Transcribe the records below word for word, leaving every picture out.

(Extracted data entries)
* * *

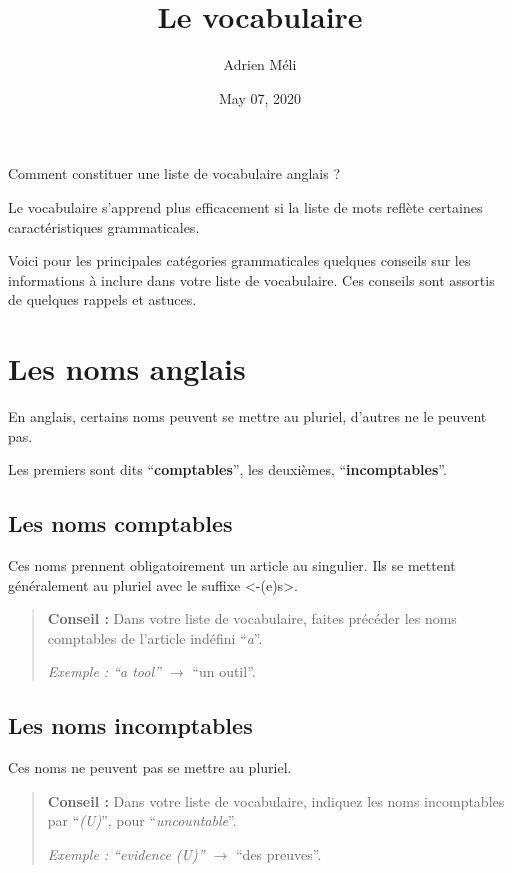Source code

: \documentclass[
  10pt,
]{article}
\title{Le vocabulaire}
\author{Adrien Méli}
\date{May 07, 2020}
\begin{document}
\maketitle

{
\setcounter{tocdepth}{1}
\tableofcontents
}
Comment constituer une liste de vocabulaire anglais ?

Le vocabulaire s'apprend plus efficacement si la liste de mots reflète certaines caractéristiques grammaticales.

Voici pour les principales catégories grammaticales quelques conseils sur les informations à inclure dans votre liste de vocabulaire.
Ces conseils sont assortis de quelques rappels et astuces.

\hypertarget{les-noms-anglais}{%
\section{Les noms anglais}\label{les-noms-anglais}}

En anglais, certains noms peuvent se mettre au pluriel, d'autres ne le peuvent pas.

Les premiers sont dits ``\textbf{comptables}'', les deuxièmes, ``\textbf{incomptables}''.

\hypertarget{les-noms-comptables}{%
\subsection{Les noms comptables}\label{les-noms-comptables}}

Ces noms prennent obligatoirement un article au singulier.
Ils se mettent généralement au pluriel avec le suffixe \textless-(e)s\textgreater.

\begin{quote}
\textbf{Conseil :} Dans votre liste de vocabulaire, faites précéder les noms comptables de l'article indéfini ``\emph{a}''.

\emph{Exemple : ``a tool'' \(\rightarrow\)} ``un outil''.
\end{quote}

\hypertarget{les-noms-incomptables}{%
\subsection{Les noms incomptables}\label{les-noms-incomptables}}

Ces noms ne peuvent pas se mettre au pluriel.

\begin{quote}
\textbf{Conseil :} Dans votre liste de vocabulaire, indiquez les noms incomptables par ``\emph{(U)}'', pour ``\emph{uncountable}''.

\emph{Exemple : ``evidence (U)'' \(\rightarrow\)} ``des preuves''.
\end{quote}
\end{document}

* * *

Result:
Source code

: \documentclass[
  10pt,
]{article}
\title{Le vocabulaire}
\author{Adrien Méli}
\date{May 07, 2020}
\begin{document}
\maketitle

{
\setcounter{tocdepth}{1}
\tableofcontents
}
Comment constituer une liste de vocabulaire anglais ?

Le vocabulaire s'apprend plus efficacement si la liste de mots reflète certaines caractéristiques grammaticales.

Voici pour les principales catégories grammaticales quelques conseils sur les informations à inclure dans votre liste de vocabulaire.
Ces conseils sont assortis de quelques rappels et astuces.

\hypertarget{les-noms-anglais}{%
\section{Les noms anglais}\label{les-noms-anglais}}

En anglais, certains noms peuvent se mettre au pluriel, d'autres ne le peuvent pas.

Les premiers sont dits ``\textbf{comptables}'', les deuxièmes, ``\textbf{incomptables}''.

\hypertarget{les-noms-comptables}{%
\subsection{Les noms comptables}\label{les-noms-comptables}}

Ces noms prennent obligatoirement un article au singulier.
Ils se mettent généralement au pluriel avec le suffixe \textless-(e)s\textgreater.

\begin{quote}
\textbf{Conseil :} Dans votre liste de vocabulaire, faites précéder les noms comptables de l'article indéfini ``\emph{a}''.

\emph{Exemple : ``a tool'' \(\rightarrow\)} ``un outil''.
\end{quote}

\hypertarget{les-noms-incomptables}{%
\subsection{Les noms incomptables}\label{les-noms-incomptables}}

Ces noms ne peuvent pas se mettre au pluriel.

\begin{quote}
\textbf{Conseil :} Dans votre liste de vocabulaire, indiquez les noms incomptables par ``\emph{(U)}'', pour ``\emph{uncountable}''.

\emph{Exemple : ``evidence (U)'' \(\rightarrow\)} ``des preuves''.
\end{quote}
\end{document}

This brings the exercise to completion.